Biz de değişim konusunda aynı şeyi söyleyeceğiz. Sağduyu, onu, sözde değişmez, birbirini takip eden ve birbirinden farklı olan durumlara ayıracaktır. Bu durumların her biri, daha yakından mı dikkate alınır, değiştiği fark edilir mi, şayet değişmeselerdi nasıl devam edecekleri sorusu sorulur mu? Sağduyu bir durumlar serisinin durumlar serisinin yerine çarçabuk kendileri de parçalanacak ve bu parçalanma da belirsiz bir noktaya kadar sürüp gidecek olan daha kısa bir başka durumlar serisini geçiriverir hemen. Sürenin özünün akıp gitmek olduğu ve birbirine bitişik süreklilerden de sürüp gidecek hiçbir şeyin yapılamayacağı nasıl olur da anlaşılmaz? Gerçek olan, bizim çektiğimiz basit enstantanelerden ibaret olan “durumlar”, bir kez daha değişimin uzunluğu değildir; bilakis gerçek olan akıştır, geçişin sürekliliğidir, değişimin kendisidir. Bu değişiklik bölünemez hatta özdekseldin Şayet zihnimiz onu kararsız olarak görmekte, ona bilmem hangi desteği eklemekte direnecek olursa bunun nedeni, birbiri üzerine yığılmış birtakım durumlar serisini onun yerine geçirmiş olmasıdır sadece fakat yapaydır bu çokluk, ondan kurmuş olduğu birlik de öyle. Burada söz konusu olan şey ise, sadece değişikliğin, sonsuza doğru uzayıp giden bir süre boyunca daima kendi kendisine uyan ve kendi kendisine bitişik bir değişikliğin aralıksız ilerleyişidir.
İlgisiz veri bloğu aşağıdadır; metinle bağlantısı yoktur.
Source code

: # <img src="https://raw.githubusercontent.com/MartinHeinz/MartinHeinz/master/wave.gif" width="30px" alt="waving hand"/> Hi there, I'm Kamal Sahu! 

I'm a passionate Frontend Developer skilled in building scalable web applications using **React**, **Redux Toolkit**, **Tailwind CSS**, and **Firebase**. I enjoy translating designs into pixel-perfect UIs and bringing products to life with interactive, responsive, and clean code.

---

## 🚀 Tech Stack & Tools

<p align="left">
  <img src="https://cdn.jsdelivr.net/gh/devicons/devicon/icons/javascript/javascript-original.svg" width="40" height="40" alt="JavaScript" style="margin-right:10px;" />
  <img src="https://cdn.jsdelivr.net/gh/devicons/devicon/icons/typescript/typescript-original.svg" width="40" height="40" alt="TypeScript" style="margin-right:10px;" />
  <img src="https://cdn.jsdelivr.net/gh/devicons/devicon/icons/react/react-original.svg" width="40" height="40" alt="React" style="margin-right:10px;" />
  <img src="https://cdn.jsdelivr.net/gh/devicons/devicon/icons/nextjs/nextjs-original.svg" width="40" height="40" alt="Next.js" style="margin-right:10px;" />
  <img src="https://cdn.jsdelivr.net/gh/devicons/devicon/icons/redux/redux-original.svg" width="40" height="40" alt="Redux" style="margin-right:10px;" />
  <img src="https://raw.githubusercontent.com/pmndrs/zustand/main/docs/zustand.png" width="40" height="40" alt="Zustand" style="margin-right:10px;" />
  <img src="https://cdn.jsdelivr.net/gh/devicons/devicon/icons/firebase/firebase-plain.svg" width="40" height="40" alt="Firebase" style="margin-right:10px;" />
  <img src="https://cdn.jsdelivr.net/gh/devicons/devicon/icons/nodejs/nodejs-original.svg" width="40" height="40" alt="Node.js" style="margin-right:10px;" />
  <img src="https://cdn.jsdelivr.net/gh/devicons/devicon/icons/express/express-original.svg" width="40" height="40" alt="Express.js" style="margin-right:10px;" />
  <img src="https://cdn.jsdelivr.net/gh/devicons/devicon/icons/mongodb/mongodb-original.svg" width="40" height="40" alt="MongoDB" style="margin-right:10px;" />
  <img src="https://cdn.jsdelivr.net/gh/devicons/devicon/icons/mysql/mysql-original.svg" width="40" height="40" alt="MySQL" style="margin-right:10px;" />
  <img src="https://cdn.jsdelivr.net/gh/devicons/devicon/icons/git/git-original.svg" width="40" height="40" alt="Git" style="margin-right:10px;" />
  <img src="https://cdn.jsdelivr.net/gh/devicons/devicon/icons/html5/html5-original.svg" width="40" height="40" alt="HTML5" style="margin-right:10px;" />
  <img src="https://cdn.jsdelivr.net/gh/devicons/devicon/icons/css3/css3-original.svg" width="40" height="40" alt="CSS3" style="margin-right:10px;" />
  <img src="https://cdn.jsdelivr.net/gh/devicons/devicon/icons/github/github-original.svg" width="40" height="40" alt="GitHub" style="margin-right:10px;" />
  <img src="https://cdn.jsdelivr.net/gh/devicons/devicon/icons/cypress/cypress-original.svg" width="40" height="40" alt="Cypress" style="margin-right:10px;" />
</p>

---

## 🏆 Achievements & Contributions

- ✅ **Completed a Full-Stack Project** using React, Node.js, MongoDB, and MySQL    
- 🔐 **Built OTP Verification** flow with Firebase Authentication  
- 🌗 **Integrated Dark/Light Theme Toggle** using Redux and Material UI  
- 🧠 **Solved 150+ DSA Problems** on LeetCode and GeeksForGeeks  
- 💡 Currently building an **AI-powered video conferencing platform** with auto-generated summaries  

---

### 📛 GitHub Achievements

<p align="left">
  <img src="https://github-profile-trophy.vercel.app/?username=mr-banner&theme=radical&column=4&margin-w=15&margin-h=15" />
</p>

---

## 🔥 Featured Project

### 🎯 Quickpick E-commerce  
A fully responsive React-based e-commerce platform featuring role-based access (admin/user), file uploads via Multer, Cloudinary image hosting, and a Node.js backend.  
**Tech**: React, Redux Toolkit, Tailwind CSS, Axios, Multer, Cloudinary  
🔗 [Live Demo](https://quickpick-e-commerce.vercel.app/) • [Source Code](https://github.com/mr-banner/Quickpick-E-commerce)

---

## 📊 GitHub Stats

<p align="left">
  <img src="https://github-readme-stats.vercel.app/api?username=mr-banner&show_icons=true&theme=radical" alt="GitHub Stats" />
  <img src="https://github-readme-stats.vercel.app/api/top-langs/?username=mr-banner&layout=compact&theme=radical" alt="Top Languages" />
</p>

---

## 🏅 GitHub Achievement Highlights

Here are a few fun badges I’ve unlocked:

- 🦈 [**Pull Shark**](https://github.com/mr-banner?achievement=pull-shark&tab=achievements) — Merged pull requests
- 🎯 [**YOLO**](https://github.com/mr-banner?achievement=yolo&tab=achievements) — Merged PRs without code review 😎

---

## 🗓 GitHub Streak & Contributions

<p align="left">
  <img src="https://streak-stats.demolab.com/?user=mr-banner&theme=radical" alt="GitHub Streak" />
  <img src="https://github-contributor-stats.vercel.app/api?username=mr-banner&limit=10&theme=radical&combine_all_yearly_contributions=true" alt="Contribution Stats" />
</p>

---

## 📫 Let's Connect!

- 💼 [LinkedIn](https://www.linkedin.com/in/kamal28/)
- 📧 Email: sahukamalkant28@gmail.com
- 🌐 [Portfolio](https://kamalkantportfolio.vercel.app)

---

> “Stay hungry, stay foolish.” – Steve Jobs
Bu düşünceler zihnimizde çok sayıda kuşku, aynı zamanda da büyük beklentiler doğurmaktaydı. Kendi kendimize metafizik problemlerin belki de hatalı bir biçimde ortaya atılmış olduğunu fakat işte tam bu nedenden dolayı da artık onlara “ebedi” yani çözülmez gözüyle bakmaya yer olmadığını söylerdik. Metafizik, Elea’lı Zenon’un, zihnimizin tasarladığı üzere hem hareketin hem de değişimin ayrılmaz birer parçası olan çelişkilere dikkat çektiği günden bu yana mevcut olan bir olgudur. Hareketin ve değişimin akıl yoluyla ifadesi sonucu ortaya çıkmış bu güçlükleri keskinliği giderek artan bir zihnin gayretleri ile aşmak ve yorumlamak hem eski çağların hem de günümüzün filozoflarının en çok çaba harcadıkları konu olagelmiştir. İşte bu yüzdendir ki metafizik nesnelerin gerçekliklerini zamanın üzerinde, hareket eden ve değişen şeylerin ötesinde, bundan dolayı da hissettiğimiz ve bilincimiz tarafından algılanan şeylerin dışında aramaya mecbur kalmıştır. O zamandan beri de metafizik artık sadece kavramların az çok suni bir dizilişten, varsayımsal bir yapıdan başka bir şey olamamıştır. Tecrübenin ötesine geçmek iddiasındadır. Ne var ki gerçekte ancak devingen ve basit, giderek artan bir derinleşmeye maruz kalan, bundan dolayı da vahiylere gebe olan bir tecrübeyi, kurumuş ve değerini kaybetmiş bir özü, yine aynı tecrübeden veya daha doğrusu onun en suni yataklarından çekilip çıkarılmış soyut fikirlerden oluşan genel bir sistemi ikame etmek olmuştur. Bu tıpkı kelebeğin çıktığı koza üzerine bir makale yazmaya ve o makalede de uçan, değişen, yaşayan kelebeğin varlık nedeninin ve gelişiminin kabuğun değişmezliğinde yattığını ileri sürmek gibi bir şeydi, Bilakis gelin biz kozayı çekip çıkaralım. Krizaliti uyandıralım. Harekete devingenliğini, değişime akıcılığını, zamana süresini geri verelim. O zaman çözümü olanaksız “büyük problemler”in kabuk üzerinde kalıp kalmayacağını kim bilebilir? Bu problemler ne hareketle ne değişimle ne de zamanla, sadece bizim hatalı bir şekilde ya söz konusu problemler ya da onların eşdeğerleri olarak kabul ettiğimiz kavramsal kabukla ilgili olacaklardır. İşte o zaman metafizik tecrübenin bizatihi kendisi durumuna gelecektir. Süre kendini nasılsa o şekilde, devamlılığı olan bir yaradılış, yeniliğin kesintisiz bir fışkırışı olarak ortaya koyacaktır.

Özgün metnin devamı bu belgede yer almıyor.